◆ **PROBLEM REQUIREMENTS**:
Print the data below exactly as it stands, and keep the pictures out.

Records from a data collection
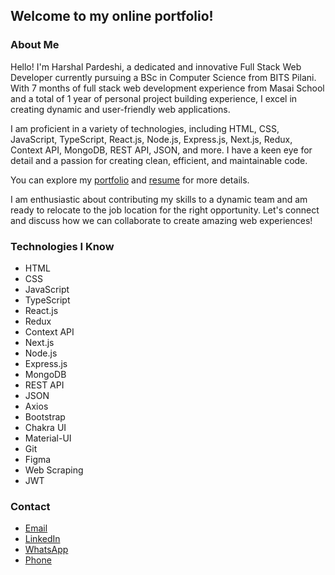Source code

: ## Welcome to my online portfolio!

### About Me

Hello! I'm Harshal Pardeshi, a dedicated and innovative Full Stack Web Developer currently pursuing a BSc in Computer Science from BITS Pilani. With 7 months of full stack web development experience from Masai School and a total of 1 year of personal project building experience, I excel in creating dynamic and user-friendly web applications.

I am proficient in a variety of technologies, including HTML, CSS, JavaScript, TypeScript, React.js, Node.js, Express.js, Next.js, Redux, Context API, MongoDB, REST API, JSON, and more. I have a keen eye for detail and a passion for creating clean, efficient, and maintainable code.

You can explore my [portfolio](https://harshal-pardeshi-portfolio.vercel.app/) and [resume](https://drive.google.com/file/d/1pV8XBrEE6ZaN5BbITcfE215MNNCLl94z/view?usp=share_link) for more details.

I am enthusiastic about contributing my skills to a dynamic team and am ready to relocate to the job location for the right opportunity. Let's connect and discuss how we can collaborate to create amazing web experiences!

### Technologies I Know

- HTML
- CSS
- JavaScript
- TypeScript
- React.js
- Redux
- Context API
- Next.js
- Node.js
- Express.js
- MongoDB
- REST API
- JSON
- Axios
- Bootstrap
- Chakra UI
- Material-UI
- Git
- Figma
- Web Scraping
- JWT

### Contact

- [Email](mailto:pardeshiharshal90@gmail.com)
- [LinkedIn](https://www.linkedin.com/in/harshalpardeshi/)
- [WhatsApp](https://api.whatsapp.com/send/?phone=8329729568&text=Hey+Harshal%21+I+just+checked+out+your+website%2C+and+I+would+love+to+discuss+about+a+project+with+you&app_absent=0&lang=en)
- [Phone](tel:+918329729568)
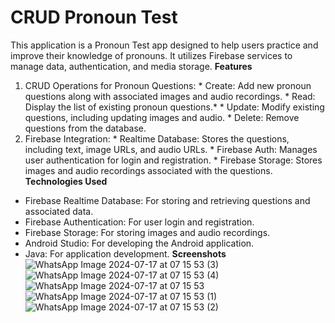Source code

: # CRUD Pronoun Test
This application is a Pronoun Test app designed to help users practice and improve their knowledge of pronouns. It utilizes Firebase services to manage data, authentication, and media storage.
**Features**  
  1. CRUD Operations for Pronoun Questions:
    * Create: Add new pronoun questions along with associated images and audio recordings.
    * Read: Display the list of existing pronoun questions.* 
    * Update: Modify existing questions, including updating images and audio.
    * Delete: Remove questions from the database.
  2. Firebase Integration:
    * Realtime Database: Stores the questions, including text, image URLs, and audio URLs.
    * Firebase Auth: Manages user authentication for login and registration.
    * Firebase Storage: Stores images and audio recordings associated with the questions.
**Technologies Used**
  * Firebase Realtime Database: For storing and retrieving questions and associated data.
  * Firebase Authentication: For user login and registration.
  * Firebase Storage: For storing images and audio recordings.
  * Android Studio: For developing the Android application.
  * Java: For application development.
**Screenshots**  
![WhatsApp Image 2024-07-17 at 07 15 53 (3)](https://github.com/user-attachments/assets/7902959a-c1a8-4d5f-b937-772afd5398b9)
![WhatsApp Image 2024-07-17 at 07 15 53 (4)](https://github.com/user-attachments/assets/cc038211-e20f-41e4-9caa-4528b6d9762c)
![WhatsApp Image 2024-07-17 at 07 15 53](https://github.com/user-attachments/assets/7b039a67-bdc5-456f-ad50-18a4b505e7b6)
![WhatsApp Image 2024-07-17 at 07 15 53 (1)](https://github.com/user-attachments/assets/35ce774d-04a2-48a0-8af4-4f3190c42cc1)
![WhatsApp Image 2024-07-17 at 07 15 53 (2)](https://github.com/user-attachments/assets/cf8d3f22-651b-40b7-8640-0d98ffc3ff54)
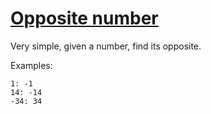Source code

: # [Opposite number](https://www.codewars.com/kata/56dec885c54a926dcd001095/train/swift)

Very simple, given a number, find its opposite.

Examples:

    1: -1
    14: -14
    -34: 34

◆ **THE COMPLETED TASK**:
Source code

: ## Welcome to my online portfolio!

### About Me

Hello! I'm Harshal Pardeshi, a dedicated and innovative Full Stack Web Developer currently pursuing a BSc in Computer Science from BITS Pilani. With 7 months of full stack web development experience from Masai School and a total of 1 year of personal project building experience, I excel in creating dynamic and user-friendly web applications.

I am proficient in a variety of technologies, including HTML, CSS, JavaScript, TypeScript, React.js, Node.js, Express.js, Next.js, Redux, Context API, MongoDB, REST API, JSON, and more. I have a keen eye for detail and a passion for creating clean, efficient, and maintainable code.

You can explore my [portfolio](https://harshal-pardeshi-portfolio.vercel.app/) and [resume](https://drive.google.com/file/d/1pV8XBrEE6ZaN5BbITcfE215MNNCLl94z/view?usp=share_link) for more details.

I am enthusiastic about contributing my skills to a dynamic team and am ready to relocate to the job location for the right opportunity. Let's connect and discuss how we can collaborate to create amazing web experiences!

### Technologies I Know

- HTML
- CSS
- JavaScript
- TypeScript
- React.js
- Redux
- Context API
- Next.js
- Node.js
- Express.js
- MongoDB
- REST API
- JSON
- Axios
- Bootstrap
- Chakra UI
- Material-UI
- Git
- Figma
- Web Scraping
- JWT

### Contact

- [Email](mailto:pardeshiharshal90@gmail.com)
- [LinkedIn](https://www.linkedin.com/in/harshalpardeshi/)
- [WhatsApp](https://api.whatsapp.com/send/?phone=8329729568&text=Hey+Harshal%21+I+just+checked+out+your+website%2C+and+I+would+love+to+discuss+about+a+project+with+you&app_absent=0&lang=en)
- [Phone](tel:+918329729568)
Source code

: # CRUD Pronoun Test
This application is a Pronoun Test app designed to help users practice and improve their knowledge of pronouns. It utilizes Firebase services to manage data, authentication, and media storage.
**Features**  
  1. CRUD Operations for Pronoun Questions:
    * Create: Add new pronoun questions along with associated images and audio recordings.
    * Read: Display the list of existing pronoun questions.* 
    * Update: Modify existing questions, including updating images and audio.
    * Delete: Remove questions from the database.
  2. Firebase Integration:
    * Realtime Database: Stores the questions, including text, image URLs, and audio URLs.
    * Firebase Auth: Manages user authentication for login and registration.
    * Firebase Storage: Stores images and audio recordings associated with the questions.
**Technologies Used**
  * Firebase Realtime Database: For storing and retrieving questions and associated data.
  * Firebase Authentication: For user login and registration.
  * Firebase Storage: For storing images and audio recordings.
  * Android Studio: For developing the Android application.
  * Java: For application development.
**Screenshots**  
![WhatsApp Image 2024-07-17 at 07 15 53 (3)](https://github.com/user-attachments/assets/7902959a-c1a8-4d5f-b937-772afd5398b9)
![WhatsApp Image 2024-07-17 at 07 15 53 (4)](https://github.com/user-attachments/assets/cc038211-e20f-41e4-9caa-4528b6d9762c)
![WhatsApp Image 2024-07-17 at 07 15 53](https://github.com/user-attachments/assets/7b039a67-bdc5-456f-ad50-18a4b505e7b6)
![WhatsApp Image 2024-07-17 at 07 15 53 (1)](https://github.com/user-attachments/assets/35ce774d-04a2-48a0-8af4-4f3190c42cc1)
![WhatsApp Image 2024-07-17 at 07 15 53 (2)](https://github.com/user-attachments/assets/cf8d3f22-651b-40b7-8640-0d98ffc3ff54)
Source code

: # [Opposite number](https://www.codewars.com/kata/56dec885c54a926dcd001095/train/swift)

Very simple, given a number, find its opposite.

Examples:

    1: -1
    14: -14
    -34: 34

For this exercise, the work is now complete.